> [WHAT TO WORK ON]: Every line of the entries below that includes "article" belongs in the answer, copied as written.

SUPPLIED RECORDS below:

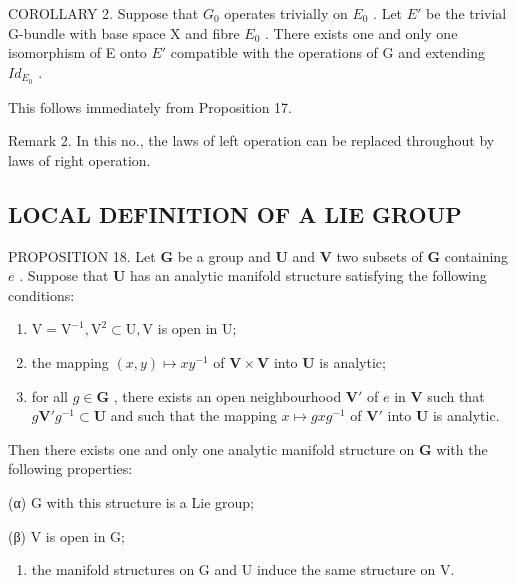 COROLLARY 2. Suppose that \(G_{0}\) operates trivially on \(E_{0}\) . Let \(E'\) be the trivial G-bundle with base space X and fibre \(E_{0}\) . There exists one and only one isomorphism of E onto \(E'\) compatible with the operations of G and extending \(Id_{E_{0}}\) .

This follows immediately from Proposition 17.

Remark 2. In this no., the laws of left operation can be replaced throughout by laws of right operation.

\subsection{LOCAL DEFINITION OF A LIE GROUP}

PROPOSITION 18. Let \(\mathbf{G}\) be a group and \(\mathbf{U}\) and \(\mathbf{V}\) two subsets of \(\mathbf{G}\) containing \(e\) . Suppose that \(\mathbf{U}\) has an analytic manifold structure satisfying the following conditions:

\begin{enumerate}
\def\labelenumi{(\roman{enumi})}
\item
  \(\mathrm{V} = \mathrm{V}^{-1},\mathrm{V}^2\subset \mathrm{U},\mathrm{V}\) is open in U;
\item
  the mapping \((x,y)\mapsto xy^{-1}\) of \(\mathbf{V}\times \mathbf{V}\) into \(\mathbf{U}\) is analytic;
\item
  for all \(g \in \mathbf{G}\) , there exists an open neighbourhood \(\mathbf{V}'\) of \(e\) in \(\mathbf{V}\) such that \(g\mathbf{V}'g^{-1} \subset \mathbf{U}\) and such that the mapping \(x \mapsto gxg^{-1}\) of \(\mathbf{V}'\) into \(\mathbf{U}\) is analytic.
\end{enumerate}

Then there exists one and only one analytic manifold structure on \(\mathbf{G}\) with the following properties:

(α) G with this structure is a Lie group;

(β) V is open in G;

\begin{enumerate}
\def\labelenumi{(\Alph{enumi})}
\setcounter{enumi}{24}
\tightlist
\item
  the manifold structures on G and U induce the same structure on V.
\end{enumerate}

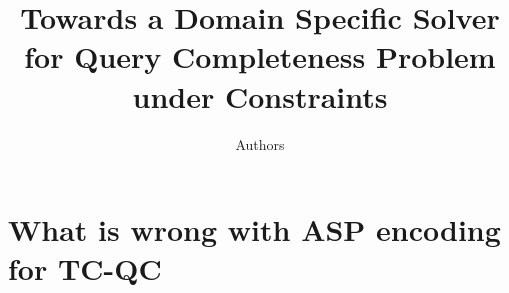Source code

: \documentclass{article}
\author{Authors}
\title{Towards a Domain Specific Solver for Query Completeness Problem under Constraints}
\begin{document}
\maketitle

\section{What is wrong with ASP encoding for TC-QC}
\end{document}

End of SUPPLIED RECORDS.
SUPPLIED RECORDS below:

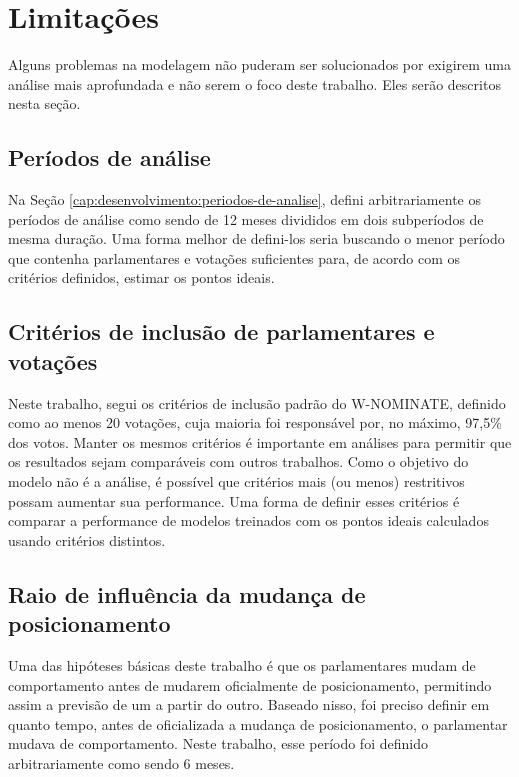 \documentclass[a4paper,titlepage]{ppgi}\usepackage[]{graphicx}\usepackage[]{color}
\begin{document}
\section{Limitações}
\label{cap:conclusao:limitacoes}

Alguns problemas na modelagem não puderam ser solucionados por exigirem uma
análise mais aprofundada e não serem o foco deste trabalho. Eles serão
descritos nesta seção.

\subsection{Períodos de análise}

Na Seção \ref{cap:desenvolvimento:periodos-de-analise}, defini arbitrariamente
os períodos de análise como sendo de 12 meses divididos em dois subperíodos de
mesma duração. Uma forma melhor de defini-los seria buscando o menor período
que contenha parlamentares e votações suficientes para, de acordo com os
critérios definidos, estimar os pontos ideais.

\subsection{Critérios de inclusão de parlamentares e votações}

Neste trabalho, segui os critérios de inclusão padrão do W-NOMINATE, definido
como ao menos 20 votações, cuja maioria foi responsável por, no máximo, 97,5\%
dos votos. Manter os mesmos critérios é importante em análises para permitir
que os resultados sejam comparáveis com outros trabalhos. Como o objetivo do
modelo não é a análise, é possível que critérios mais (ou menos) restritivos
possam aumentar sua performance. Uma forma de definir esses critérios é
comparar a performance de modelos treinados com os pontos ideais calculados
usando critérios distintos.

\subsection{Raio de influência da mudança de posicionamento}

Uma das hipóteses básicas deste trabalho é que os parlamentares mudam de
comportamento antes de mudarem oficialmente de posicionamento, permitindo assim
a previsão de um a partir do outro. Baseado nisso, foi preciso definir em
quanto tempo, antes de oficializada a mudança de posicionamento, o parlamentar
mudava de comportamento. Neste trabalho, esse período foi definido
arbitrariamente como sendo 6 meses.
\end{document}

End of SUPPLIED RECORDS.
SUPPLIED RECORDS below:

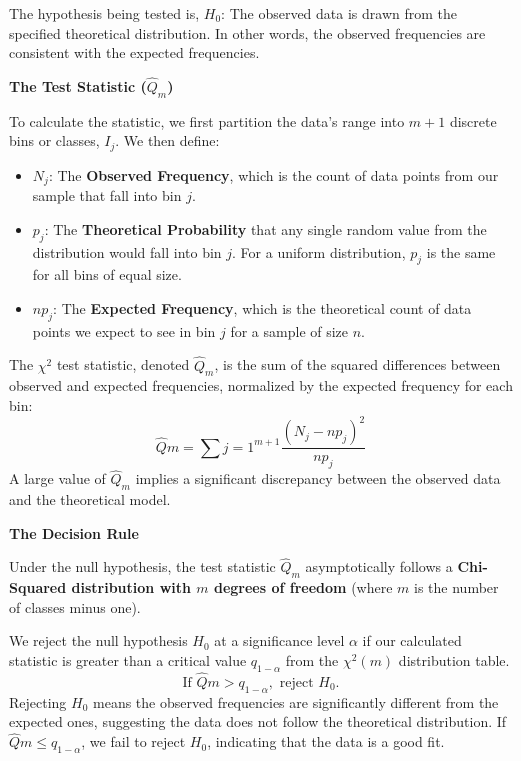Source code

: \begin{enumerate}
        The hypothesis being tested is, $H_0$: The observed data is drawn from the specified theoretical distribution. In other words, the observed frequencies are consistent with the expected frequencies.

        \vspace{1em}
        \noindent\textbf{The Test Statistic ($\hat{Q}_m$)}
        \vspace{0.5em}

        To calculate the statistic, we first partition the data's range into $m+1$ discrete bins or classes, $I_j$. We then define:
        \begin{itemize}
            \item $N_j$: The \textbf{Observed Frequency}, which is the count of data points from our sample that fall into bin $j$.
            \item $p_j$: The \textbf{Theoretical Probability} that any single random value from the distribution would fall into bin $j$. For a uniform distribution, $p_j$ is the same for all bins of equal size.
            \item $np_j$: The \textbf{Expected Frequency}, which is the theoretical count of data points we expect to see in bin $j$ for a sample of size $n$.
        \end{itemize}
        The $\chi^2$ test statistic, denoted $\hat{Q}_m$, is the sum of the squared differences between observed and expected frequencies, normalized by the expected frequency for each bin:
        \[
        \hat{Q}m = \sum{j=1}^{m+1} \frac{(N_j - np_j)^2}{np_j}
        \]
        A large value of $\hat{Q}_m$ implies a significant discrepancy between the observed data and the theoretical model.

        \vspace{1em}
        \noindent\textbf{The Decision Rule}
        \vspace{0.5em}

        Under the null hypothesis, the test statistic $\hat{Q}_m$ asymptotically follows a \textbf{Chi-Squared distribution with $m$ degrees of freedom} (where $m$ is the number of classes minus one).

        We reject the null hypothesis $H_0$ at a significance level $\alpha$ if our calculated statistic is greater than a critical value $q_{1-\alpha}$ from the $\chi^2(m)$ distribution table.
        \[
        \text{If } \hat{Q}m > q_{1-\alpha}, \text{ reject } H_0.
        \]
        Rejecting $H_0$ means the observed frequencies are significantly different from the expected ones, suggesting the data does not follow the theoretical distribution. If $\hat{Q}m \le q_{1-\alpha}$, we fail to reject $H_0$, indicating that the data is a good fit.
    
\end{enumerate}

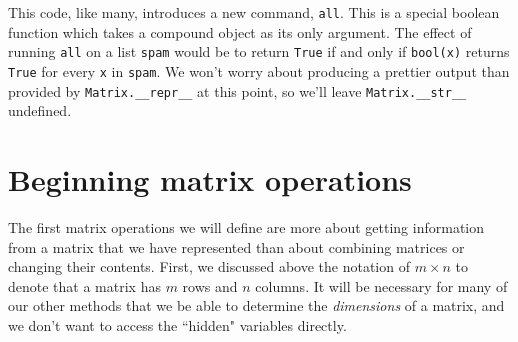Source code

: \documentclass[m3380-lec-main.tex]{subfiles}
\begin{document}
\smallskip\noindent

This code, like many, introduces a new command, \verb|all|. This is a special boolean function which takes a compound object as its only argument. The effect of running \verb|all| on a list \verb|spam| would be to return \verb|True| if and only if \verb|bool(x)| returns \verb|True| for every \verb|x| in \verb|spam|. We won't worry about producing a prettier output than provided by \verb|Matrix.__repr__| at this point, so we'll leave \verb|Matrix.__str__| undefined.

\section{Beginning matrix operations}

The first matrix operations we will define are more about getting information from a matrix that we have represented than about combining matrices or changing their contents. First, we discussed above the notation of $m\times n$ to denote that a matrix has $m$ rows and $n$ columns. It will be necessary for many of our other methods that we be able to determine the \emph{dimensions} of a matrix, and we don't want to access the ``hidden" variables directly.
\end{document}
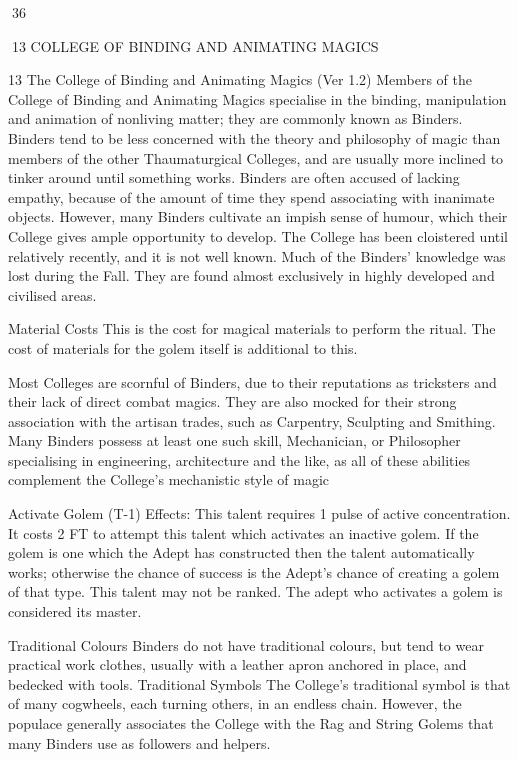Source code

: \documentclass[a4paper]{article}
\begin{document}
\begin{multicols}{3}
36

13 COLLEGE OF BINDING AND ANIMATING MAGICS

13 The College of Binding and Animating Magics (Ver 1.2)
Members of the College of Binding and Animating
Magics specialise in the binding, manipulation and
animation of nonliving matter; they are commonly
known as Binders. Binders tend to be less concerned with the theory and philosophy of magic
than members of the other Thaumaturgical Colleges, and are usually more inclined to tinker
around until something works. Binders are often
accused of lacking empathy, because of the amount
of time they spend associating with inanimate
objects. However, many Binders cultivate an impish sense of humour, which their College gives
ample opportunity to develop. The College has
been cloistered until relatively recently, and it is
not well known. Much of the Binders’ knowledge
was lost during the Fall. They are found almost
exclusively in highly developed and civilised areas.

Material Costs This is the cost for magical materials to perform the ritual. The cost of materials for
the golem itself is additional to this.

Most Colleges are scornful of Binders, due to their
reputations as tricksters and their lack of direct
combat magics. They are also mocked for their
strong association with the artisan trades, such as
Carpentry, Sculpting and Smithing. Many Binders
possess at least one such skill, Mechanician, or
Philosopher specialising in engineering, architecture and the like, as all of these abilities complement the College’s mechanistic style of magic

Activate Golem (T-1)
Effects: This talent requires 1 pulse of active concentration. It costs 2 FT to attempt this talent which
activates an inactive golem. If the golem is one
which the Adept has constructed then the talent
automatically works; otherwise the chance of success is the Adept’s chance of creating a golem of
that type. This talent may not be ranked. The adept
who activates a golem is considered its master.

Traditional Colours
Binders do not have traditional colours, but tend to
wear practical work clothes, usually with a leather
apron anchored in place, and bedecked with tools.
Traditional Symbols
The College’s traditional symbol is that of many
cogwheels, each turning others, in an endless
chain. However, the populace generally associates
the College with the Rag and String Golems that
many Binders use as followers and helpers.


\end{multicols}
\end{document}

End of SUPPLIED RECORDS.

> [RESPONSE TO THE TASK]:
: \documentclass{article}
: \documentclass[a4paper]{article}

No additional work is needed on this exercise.